■ Exercise goal
Note each line in the data below that holds "because", and copy it.

■ Data for processing
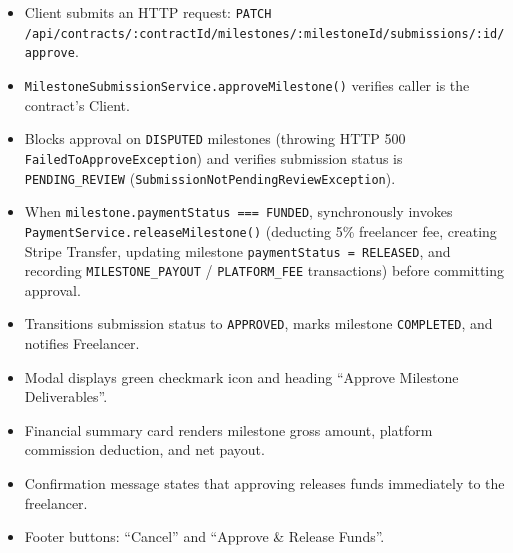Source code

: \begin{itemize}[leftmargin=1.6em,topsep=3pt,itemsep=2pt,parsep=0pt,label=$\bullet$]
      \item Client submits an HTTP request: \texttt{PATCH /\allowbreak{}api/\allowbreak{}contracts/\allowbreak{}:\allowbreak{}contractId/\allowbreak{}milestones/\allowbreak{}:\allowbreak{}milestoneId/\allowbreak{}submissions/\allowbreak{}:\allowbreak{}id/\allowbreak{}approve}.
      \item \texttt{Milestone\allowbreak{}Submission\allowbreak{}Service.\allowbreak{}approve\allowbreak{}Milestone()} verifies caller is the contract's Client.
      \item {\sloppy Blocks approval on \texttt{DISPUTED} milestones (throwing HTTP 500 \texttt{Failed\allowbreak{}To\allowbreak{}Approve\allowbreak{}Exception}) and verifies submission status is \texttt{PENDING\_REVIEW} (\texttt{Submission\allowbreak{}Not\allowbreak{}Pending\allowbreak{}Review\allowbreak{}Exception}).\par}
      \item When \texttt{milestone.paymentStatus === FUNDED}, synchronously invokes \texttt{PaymentService.releaseMilestone()} (deducting 5\% freelancer fee, creating Stripe Transfer, updating milestone \texttt{paymentStatus = RELEASED}, and recording \texttt{MILESTONE\_PAYOUT} / \texttt{PLATFORM\_FEE} transactions) before committing approval.
      \item Transitions submission status to \texttt{APPROVED}, marks milestone \texttt{COMPLETED}, and notifies Freelancer.
\end{itemize}

\begin{itemize}[leftmargin=1.6em,topsep=3pt,itemsep=2pt,parsep=0pt,label=$\bullet$]
      \item Modal displays green checkmark icon and heading ``Approve Milestone Deliverables''.
      \item Financial summary card renders milestone gross amount, platform commission deduction, and net payout.
      \item Confirmation message states that approving releases funds immediately to the freelancer.
      \item Footer buttons: ``Cancel'' and ``Approve \& Release Funds''.
\end{itemize}

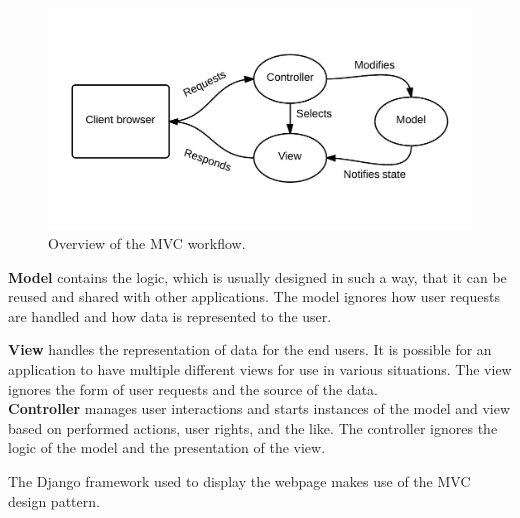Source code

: \begin{figure}[ht]
\includegraphics[width=\textwidth]{img/mvc.png}
\caption{Overview of the MVC workflow.}
\label{fig:mvc}
\end{figure}

\textbf{Model} contains the logic, which is usually designed in such a way, that it can be reused and shared with other applications.
The model ignores how user requests are handled and how data is represented to the user.\newline

\textbf{View} handles the representation of data for the end users.
It is possible for an application to have multiple different views for use in various situations.
The view ignores the form of user requests and the source of the data.\\

\textbf{Controller} manages user interactions and starts instances of the model and view based on performed actions, user rights, and the like.
The controller ignores the logic of the model and the presentation of the view.\newline

The Django framework used to display the webpage makes use of the MVC design pattern.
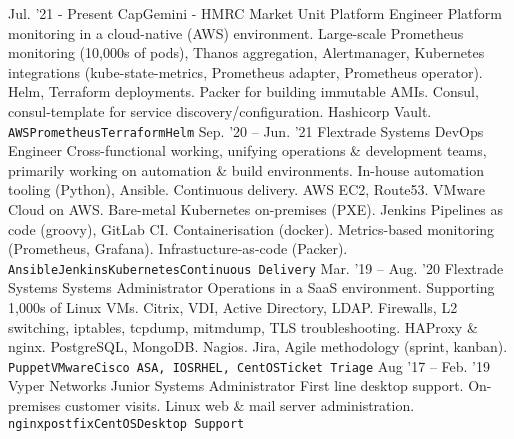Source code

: \documentclass[10pt]{developercv} %
\begin{document}
\begin{entrylist}
  \entry
    {Jul. '21 - Present}
    {CapGemini - HMRC Market Unit}
    {Platform Engineer}
    {Platform monitoring in a cloud-native (AWS) environment. Large-scale Prometheus monitoring (10,000s of pods), Thanos aggregation, Alertmanager, Kubernetes \linebreak integrations (kube-state-metrics, Prometheus adapter, Prometheus \linebreak operator). Helm, Terraform deployments. Packer for building immutable AMIs.  \linebreak Consul, consul-template for service discovery/configuration. Hashicorp Vault.\\ \texttt{AWS}\slashsep\texttt{Prometheus}\slashsep\texttt{Terraform}\slashsep\texttt{Helm}}
	\entry
		{Sep. '20 -- Jun. '21}
		{Flextrade Systems}
		{DevOps Engineer}
    {Cross-functional working, unifying operations \& development teams, primarily working \linebreak on automation \& build environments. In-house automation tooling (Python), \linebreak Ansible. Continuous delivery. AWS EC2, Route53. VMware Cloud on AWS. Bare-metal \linebreak Kubernetes on-premises (PXE). Jenkins Pipelines as code (groovy), GitLab CI. \linebreak Containerisation (docker). Metrics-based monitoring (Prometheus, Grafana). Infrastucture-as-code (Packer).\\ \texttt{Ansible}\slashsep\texttt{Jenkins}\slashsep\texttt{Kubernetes}\slashsep\texttt{Continuous Delivery}}
	\entry
		{Mar. '19 -- Aug. '20}
		{Flextrade Systems}
		{Systems Administrator}
    {Operations in a SaaS environment. Supporting 1,000s of Linux VMs. Citrix, VDI, \linebreak Active Directory, LDAP. Firewalls, L2 switching, iptables, tcpdump, mitmdump, \linebreak TLS troubleshooting. HAProxy \& nginx. PostgreSQL, MongoDB. Nagios. Jira, Agile methodology (sprint, kanban).\\ \texttt{Puppet}\slashsep\texttt{VMware}\slashsep\texttt{Cisco ASA, IOS}\slashsep\texttt{RHEL, CentOS}\slashsep\texttt{Ticket Triage}}
	\entry
		{Aug '17 -- Feb. '19}
		{Vyper Networks}
		{Junior Systems Administrator}
    {First line desktop support. On-premises customer visits. Linux web \& mail server \linebreak administration.\\ \texttt{nginx}\slashsep\texttt{postfix}\slashsep\texttt{CentOS}\slashsep\texttt{Desktop Support}}
\end{entrylist}
\end{document}
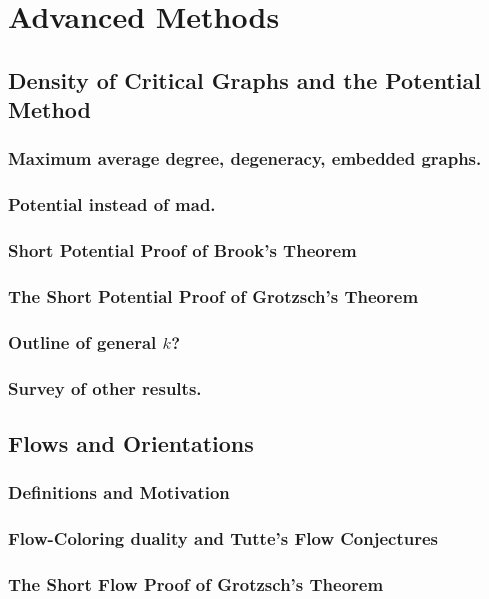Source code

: \documentclass[12pt,twoside,openright,a4paper]{book}
\begin{document}
\part{Advanced Methods}

\chapter{Density of Critical Graphs and the Potential Method}


\section{Maximum average degree, degeneracy, embedded graphs.}
\section{Potential instead of mad.}
\section{Short Potential Proof of Brook's Theorem}
\section{The Short Potential Proof of Grotzsch's Theorem}
\section{Outline of general $k$?}
\section{Survey of other results.}

\chapter{Flows and Orientations}
\section{Definitions and Motivation}
\section{Flow-Coloring duality and Tutte's Flow Conjectures}
\section{The Short Flow Proof of Grotzsch's Theorem}
\end{document}
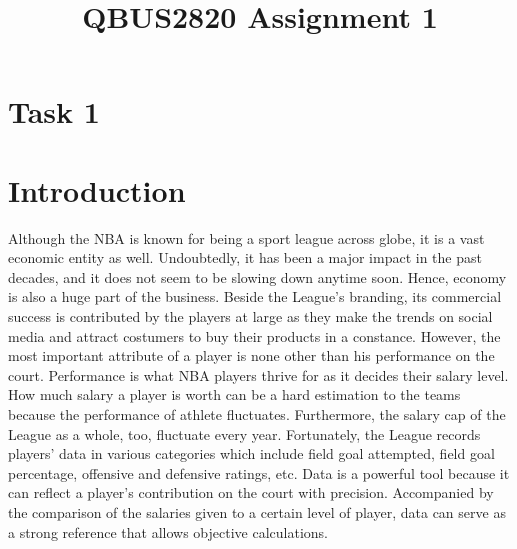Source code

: \documentclass[letterpaper,12pt,twoside,]{pinp}
\title{QBUS2820 Assignment 1}
\author[]{}
\begin{document}
\verticaladjustment{-2pt}

\maketitle
\thispagestyle{firststyle}



\hypertarget{task-1}{%
\section{Task 1}\label{task-1}}

\hypertarget{introduction}{%
\section{Introduction}\label{introduction}}

Although the NBA is known for being a sport league across globe, it is a
vast economic entity as well. Undoubtedly, it has been a major impact in
the past decades, and it does not seem to be slowing down anytime soon.
Hence, economy is also a huge part of the business. Beside the League's
branding, its commercial success is contributed by the players at large
as they make the trends on social media and attract costumers to buy
their products in a constance. However, the most important attribute of
a player is none other than his performance on the court. Performance is
what NBA players thrive for as it decides their salary level. How much
salary a player is worth can be a hard estimation to the teams because
the performance of athlete fluctuates. Furthermore, the salary cap of
the League as a whole, too, fluctuate every year. Fortunately, the
League records players' data in various categories which include field
goal attempted, field goal percentage, offensive and defensive ratings,
etc. Data is a powerful tool because it can reflect a player's
contribution on the court with precision. Accompanied by the comparison
of the salaries given to a certain level of player, data can serve as a
strong reference that allows objective calculations.
\end{document}
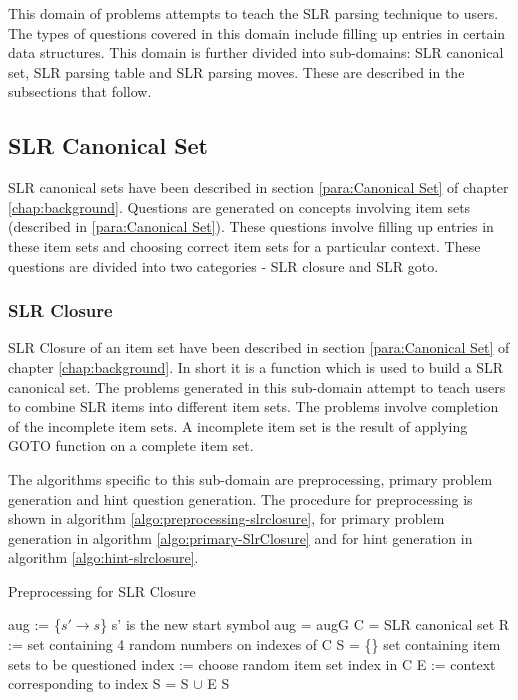 This domain of problems attempts to teach the SLR parsing technique to users. The types of questions covered in this domain include filling up entries in certain data structures. This domain is further divided into sub-domains: SLR canonical set, SLR parsing table and SLR parsing moves. These are described in the subsections that follow. 

\subsection{SLR Canonical Set}
\label{subsec:slrcanonical}

SLR canonical sets have been described in section \ref{para:Canonical Set} of chapter \ref{chap:background}. Questions are generated on concepts involving item sets (described in \ref{para:Canonical Set}). These questions involve filling up entries in these  item sets and choosing correct item sets for a particular context. These questions are divided into two categories - SLR closure and SLR goto.

\subsubsection{SLR Closure}
\label{ssec:slrclosure}
SLR Closure of an item set have been described in section \ref{para:Canonical Set} of chapter \ref{chap:background}. In short it is a function which is used to build a SLR canonical set. The problems generated in this sub-domain attempt to teach users to combine SLR items into different item sets. The problems involve completion of the incomplete item sets. A incomplete item set is the result of applying GOTO function on a complete item set.

The algorithms specific to this sub-domain are preprocessing, primary problem generation and hint question generation. The procedure for preprocessing is shown in algorithm \ref{algo:preprocessing-slrclosure}, for primary problem generation in algorithm \ref{algo:primary-SlrClosure} and for hint generation in algorithm \ref{algo:hint-slrclosure}.

\begin{algorithm}
\caption{Preprocessing for SLR Closure}
\label{algo:preprocessing-slrclosure}
\begin{algorithmic}[1]
\State aug := \{$s'\rightarrow s$\} \Comment s' is the new start symbol
\State aug = aug\cup G
\State C =   \Comment SLR canonical set
\State R := set containing 4 random numbers on indexes of C
\State S = \{\} \Comment set containing item sets to be questioned
\State index := choose random item set index in C
\State E := context corresponding to index
\State S = S $\cup$ E
\EndFor
\State \Return S
\EndFunction
\end{algorithmic}
\end{algorithm}

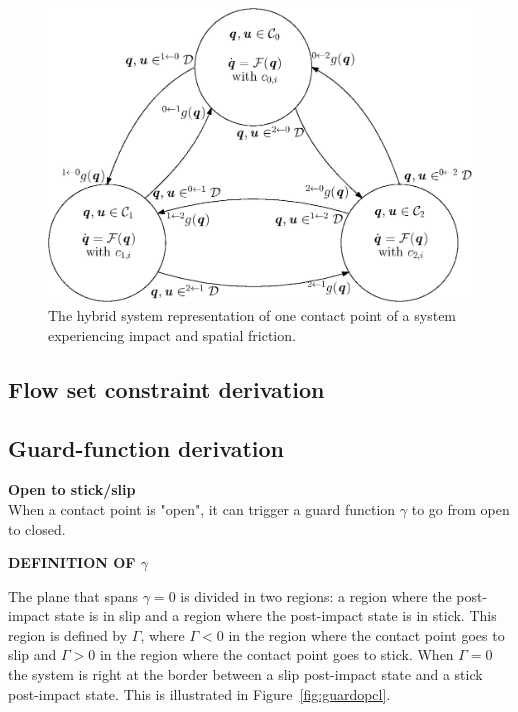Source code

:\documentclass[DC2017114Bouma.tex]{subfiles}
\begin{document}
\begin{figure}[H]
\centering
\includegraphics[width=.8\textwidth]{nodehybrid.eps}\caption{The hybrid system representation of one contact point of a system experiencing impact and spatial friction.}\label{fig:nodehybrid}
\end{figure}

\subsection{Flow set constraint derivation}\label{app:constraints}


\subsection{Guard-function derivation}\label{app:guards}
\textbf{Open to stick/slip}\\
When a contact point is "open", it can trigger a guard function $\gamma$ to go from open to closed.

\textbf{DEFINITION OF $\gamma$}

The plane that spans $\gamma = 0$ is divided in two regions: a region where the post-impact state is in slip and a region where the post-impact state is in stick. This region is defined by $\Gamma$, where $\Gamma<0$ in the region where the contact point goes to slip and $\Gamma > 0$ in the region where the contact point goes to stick. When $\Gamma = 0$ the system is right at the border between a slip post-impact state and a stick post-impact state. This is illustrated in Figure~\ref{fig:guardopcl}. 
\end{document}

■ Output of the exercise
salary a player is worth can be a hard estimation to the teams because
etc. Data is a powerful tool because it can reflect a player's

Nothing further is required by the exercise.